Investigation of a novel HAN-based monopropellant and its catalytic decomposition performance

Author(s):

BAO Shiguo; GONG Xubin; CHEN Yi; SHEN Lianhua; FANG Tao

Beijing Key Laboratory of Research and Application for Aerospace Green Propellants,Beijing Institute of Aerospace Testing Technology,Beijing 100074,China

Keywords:

hydroxylammonium nitrate;  monopropellant;  5 N thruster;  ground test;  catalytic decomposition activity

PACS:

V511-34

DOI:

-

Abstract:

A novel advanced HAN-based monopropellant is introduced and its catalytic decomposition performances tested in 5 N thruster is investigated.
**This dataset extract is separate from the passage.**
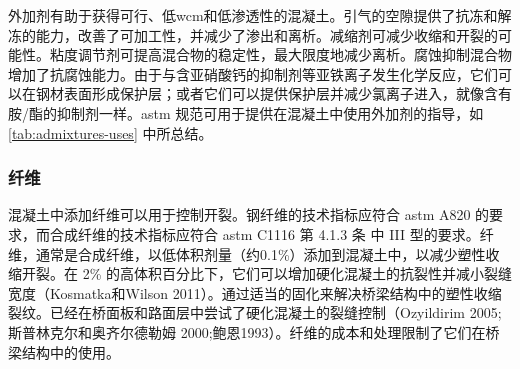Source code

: 外加剂有助于获得可行、低\acrlong*{wcm}和低渗透性的混凝土。引气的空隙提供了抗冻和解冻的能力，改善了可加工性，并减少了渗出和离析。减缩剂可减少收缩和开裂的可能性。粘度调节剂可提高混合物的稳定性，最大限度地减少离析。腐蚀抑制混合物增加了抗腐蚀能力。由于与含亚硝酸钙的抑制剂等亚铁离子发生化学反应，它们可以在钢材表面形成保护层；或者它们可以提供保护层并减少氯离子进入，就像含有胺/酯的抑制剂一样。\acrshort*{astm} 规范可用于提供在混凝土中使用外加剂的指导，如 \cref{tab:admixtures-uses} 中所总结。

\subsubsection{纤维}
混凝土中添加纤维可以用于控制开裂。钢纤维的技术指标应符合 \acrshort*{astm} A820 的要求，而合成纤维的技术指标应符合 \acrshort*{astm} C1116 第 4.1.3 条 中 III 型的要求。纤维，通常是合成纤维，以低体积剂量（约0.1\%）添加到混凝土中，以减少塑性收缩开裂。在 2\% 的高体积百分比下，它们可以增加硬化混凝土的抗裂性并减小裂缝宽度（Kosmatka和Wilson 2011）。通过适当的固化来解决桥梁结构中的塑性收缩裂纹。已经在桥面板和路面层中尝试了硬化混凝土的裂缝控制（Ozyildirim 2005;斯普林克尔和奥齐尔德勒姆 2000;鲍恩1993）。纤维的成本和处理限制了它们在桥梁结构中的使用。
The catalytic activity and theoretical combustion temperature of the monopropellant are estimated by droplet test and thermodynamic calculations separately. Several performances,such as starting performance,catalytic decomposition activity,stability of steady state and pulse,are investigated by starting at 120 ℃,and in 10 s and 20 s steady state firings,1 200 s long steady state firing and multi-pulse firing. The propellant damage to the catalyst is evaluated. The evaluation result indicates that the novel HAN-based monopropellant has high catalytic decomposition activity and suitable theoretical combustion temperature,can start at preheat temperature of 120 ℃,and accomplish series of steady state and pulse firings. The accumulated firing time is longer than 2 000 s. The maximum of combustion temperature is lower than 1 150 ℃. After hot firing test,no cavity is observed in the catalyst bed,the integrated catalyst granules are obtained and the total mass loss rate of catalyst is less than 5%. Thus,excellent catalytic decomposition and combustion performances of the novel HAN-based monopropellant,as well as its compatibility with catalyst were proven in the test.

References:

[1] SACKHEIM R L,MASSE R K. Green propulsion advancement: challenging the maturity of monopropellant hydrazine [J]. Journal of propulsion and power,2014,30(2): 265-276.
[2] JANKOVSKY R S. HAN-based monopropellant assessment for spacecraft: AIAA 96-2863 [R]. USA: AIAA,1996.
[3] CHANG Y P,KUO K K. Assessment of combustion characteristics and mechanism of a HAN-based liquid monopropellant: AIAA 2001-3272 [R]. USA: AIAA,2001.
[4] IIZUKA T,SHINDO T,WADA A. et al. Basic characteristics of discharge plasma ignition system for 1N-calss RCS thruster with green monopropellant: AIAA 2014-3885 [R]. USA: AIAA,2014.
[5] KATSUMI T,INOUE T,NAKATSUKA J,et al. HAN-based green propellant,application,and its combustion mechanism [J]. Combustion,explosion,and shock waves,2012,48(5): 536-543.
[6] KAKAMI A,IDETA K,ISHIBASHI T. et al. One newton thruster by plasma-assisted combustion of HAN-based monopropellant: AIAA 2012-3756 [R]. USA: AIAA,2012.
[7] SPORES R A,FRATE D T,JOHNSON W L. et al. Green propellant infusion mission program overview: AIAA 2013-3847 [R]. USA: AIAA,2013.
[8] MCLEAN C H. Green propellant infusion mission(GPIM),Advancing the state of propulsion system safety and performance: AIAA 2016-0183 [R]. USA: AIAA,2016.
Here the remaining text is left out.